### Data for the task
============================================================

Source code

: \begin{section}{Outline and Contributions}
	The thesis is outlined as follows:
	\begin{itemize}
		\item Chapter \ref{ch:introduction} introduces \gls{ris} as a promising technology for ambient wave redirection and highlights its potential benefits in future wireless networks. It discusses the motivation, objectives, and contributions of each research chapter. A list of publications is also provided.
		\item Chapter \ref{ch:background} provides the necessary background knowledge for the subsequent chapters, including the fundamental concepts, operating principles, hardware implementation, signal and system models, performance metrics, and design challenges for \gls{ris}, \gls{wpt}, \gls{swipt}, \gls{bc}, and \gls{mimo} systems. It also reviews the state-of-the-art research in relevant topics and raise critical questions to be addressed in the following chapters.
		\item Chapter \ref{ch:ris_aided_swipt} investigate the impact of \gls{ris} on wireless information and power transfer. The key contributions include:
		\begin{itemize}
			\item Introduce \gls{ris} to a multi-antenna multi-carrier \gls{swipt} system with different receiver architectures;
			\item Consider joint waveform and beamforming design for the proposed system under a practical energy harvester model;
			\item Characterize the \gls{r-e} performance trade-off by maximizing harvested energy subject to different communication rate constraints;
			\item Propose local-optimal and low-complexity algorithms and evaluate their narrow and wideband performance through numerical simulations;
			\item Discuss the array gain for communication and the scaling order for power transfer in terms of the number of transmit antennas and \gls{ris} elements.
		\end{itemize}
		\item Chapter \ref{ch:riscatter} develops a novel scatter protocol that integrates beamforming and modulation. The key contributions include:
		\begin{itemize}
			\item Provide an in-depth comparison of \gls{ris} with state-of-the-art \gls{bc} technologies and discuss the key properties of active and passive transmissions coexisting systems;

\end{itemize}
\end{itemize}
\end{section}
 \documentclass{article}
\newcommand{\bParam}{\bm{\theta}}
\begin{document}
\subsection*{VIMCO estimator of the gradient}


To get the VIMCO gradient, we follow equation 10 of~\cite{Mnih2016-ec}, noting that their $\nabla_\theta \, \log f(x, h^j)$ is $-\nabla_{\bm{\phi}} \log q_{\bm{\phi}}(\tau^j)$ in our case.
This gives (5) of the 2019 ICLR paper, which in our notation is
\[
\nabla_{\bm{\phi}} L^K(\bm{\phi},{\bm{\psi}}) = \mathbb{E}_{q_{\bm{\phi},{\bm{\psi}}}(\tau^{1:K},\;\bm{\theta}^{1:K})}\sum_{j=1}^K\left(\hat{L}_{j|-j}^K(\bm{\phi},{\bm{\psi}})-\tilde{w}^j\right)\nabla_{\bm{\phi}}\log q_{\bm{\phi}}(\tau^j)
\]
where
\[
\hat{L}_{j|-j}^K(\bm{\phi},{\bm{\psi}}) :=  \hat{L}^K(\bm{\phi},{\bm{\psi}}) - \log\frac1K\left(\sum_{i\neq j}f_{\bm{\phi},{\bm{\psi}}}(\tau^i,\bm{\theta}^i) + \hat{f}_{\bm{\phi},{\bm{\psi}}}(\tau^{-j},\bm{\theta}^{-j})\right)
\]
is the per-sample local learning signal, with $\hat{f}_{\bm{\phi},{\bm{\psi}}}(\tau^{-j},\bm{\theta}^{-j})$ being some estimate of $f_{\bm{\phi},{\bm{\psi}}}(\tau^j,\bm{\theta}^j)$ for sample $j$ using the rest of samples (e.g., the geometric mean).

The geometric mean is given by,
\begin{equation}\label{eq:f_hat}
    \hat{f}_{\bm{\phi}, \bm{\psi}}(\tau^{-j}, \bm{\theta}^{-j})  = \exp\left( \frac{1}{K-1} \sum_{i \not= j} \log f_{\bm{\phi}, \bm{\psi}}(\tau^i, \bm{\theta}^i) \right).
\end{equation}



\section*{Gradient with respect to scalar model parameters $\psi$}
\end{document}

============================================================

### Assigned task
From the preceding material, extract every line exactly.

### Task result
Source code

: \begin{section}{Outline and Contributions}
	The thesis is outlined as follows:
	\begin{itemize}
		\item Chapter \ref{ch:introduction} introduces \gls{ris} as a promising technology for ambient wave redirection and highlights its potential benefits in future wireless networks. It discusses the motivation, objectives, and contributions of each research chapter. A list of publications is also provided.
		\item Chapter \ref{ch:background} provides the necessary background knowledge for the subsequent chapters, including the fundamental concepts, operating principles, hardware implementation, signal and system models, performance metrics, and design challenges for \gls{ris}, \gls{wpt}, \gls{swipt}, \gls{bc}, and \gls{mimo} systems. It also reviews the state-of-the-art research in relevant topics and raise critical questions to be addressed in the following chapters.
		\item Chapter \ref{ch:ris_aided_swipt} investigate the impact of \gls{ris} on wireless information and power transfer. The key contributions include:
		\begin{itemize}
			\item Introduce \gls{ris} to a multi-antenna multi-carrier \gls{swipt} system with different receiver architectures;
			\item Consider joint waveform and beamforming design for the proposed system under a practical energy harvester model;
			\item Characterize the \gls{r-e} performance trade-off by maximizing harvested energy subject to different communication rate constraints;
			\item Propose local-optimal and low-complexity algorithms and evaluate their narrow and wideband performance through numerical simulations;
			\item Discuss the array gain for communication and the scaling order for power transfer in terms of the number of transmit antennas and \gls{ris} elements.
		\end{itemize}
		\item Chapter \ref{ch:riscatter} develops a novel scatter protocol that integrates beamforming and modulation. The key contributions include:
		\begin{itemize}
			\item Provide an in-depth comparison of \gls{ris} with state-of-the-art \gls{bc} technologies and discuss the key properties of active and passive transmissions coexisting systems;

\end{itemize}
\end{itemize}
\end{section}
 \documentclass{article}
\newcommand{\bParam}{\bm{\theta}}
\begin{document}
\subsection*{VIMCO estimator of the gradient}


To get the VIMCO gradient, we follow equation 10 of~\cite{Mnih2016-ec}, noting that their $\nabla_\theta \, \log f(x, h^j)$ is $-\nabla_{\bm{\phi}} \log q_{\bm{\phi}}(\tau^j)$ in our case.
This gives (5) of the 2019 ICLR paper, which in our notation is
\[
\nabla_{\bm{\phi}} L^K(\bm{\phi},{\bm{\psi}}) = \mathbb{E}_{q_{\bm{\phi},{\bm{\psi}}}(\tau^{1:K},\;\bm{\theta}^{1:K})}\sum_{j=1}^K\left(\hat{L}_{j|-j}^K(\bm{\phi},{\bm{\psi}})-\tilde{w}^j\right)\nabla_{\bm{\phi}}\log q_{\bm{\phi}}(\tau^j)
\]
where
\[
\hat{L}_{j|-j}^K(\bm{\phi},{\bm{\psi}}) :=  \hat{L}^K(\bm{\phi},{\bm{\psi}}) - \log\frac1K\left(\sum_{i\neq j}f_{\bm{\phi},{\bm{\psi}}}(\tau^i,\bm{\theta}^i) + \hat{f}_{\bm{\phi},{\bm{\psi}}}(\tau^{-j},\bm{\theta}^{-j})\right)
\]
is the per-sample local learning signal, with $\hat{f}_{\bm{\phi},{\bm{\psi}}}(\tau^{-j},\bm{\theta}^{-j})$ being some estimate of $f_{\bm{\phi},{\bm{\psi}}}(\tau^j,\bm{\theta}^j)$ for sample $j$ using the rest of samples (e.g., the geometric mean).

The geometric mean is given by,
\begin{equation}\label{eq:f_hat}
    \hat{f}_{\bm{\phi}, \bm{\psi}}(\tau^{-j}, \bm{\theta}^{-j})  = \exp\left( \frac{1}{K-1} \sum_{i \not= j} \log f_{\bm{\phi}, \bm{\psi}}(\tau^i, \bm{\theta}^i) \right).
\end{equation}



\section*{Gradient with respect to scalar model parameters $\psi$}
\end{document}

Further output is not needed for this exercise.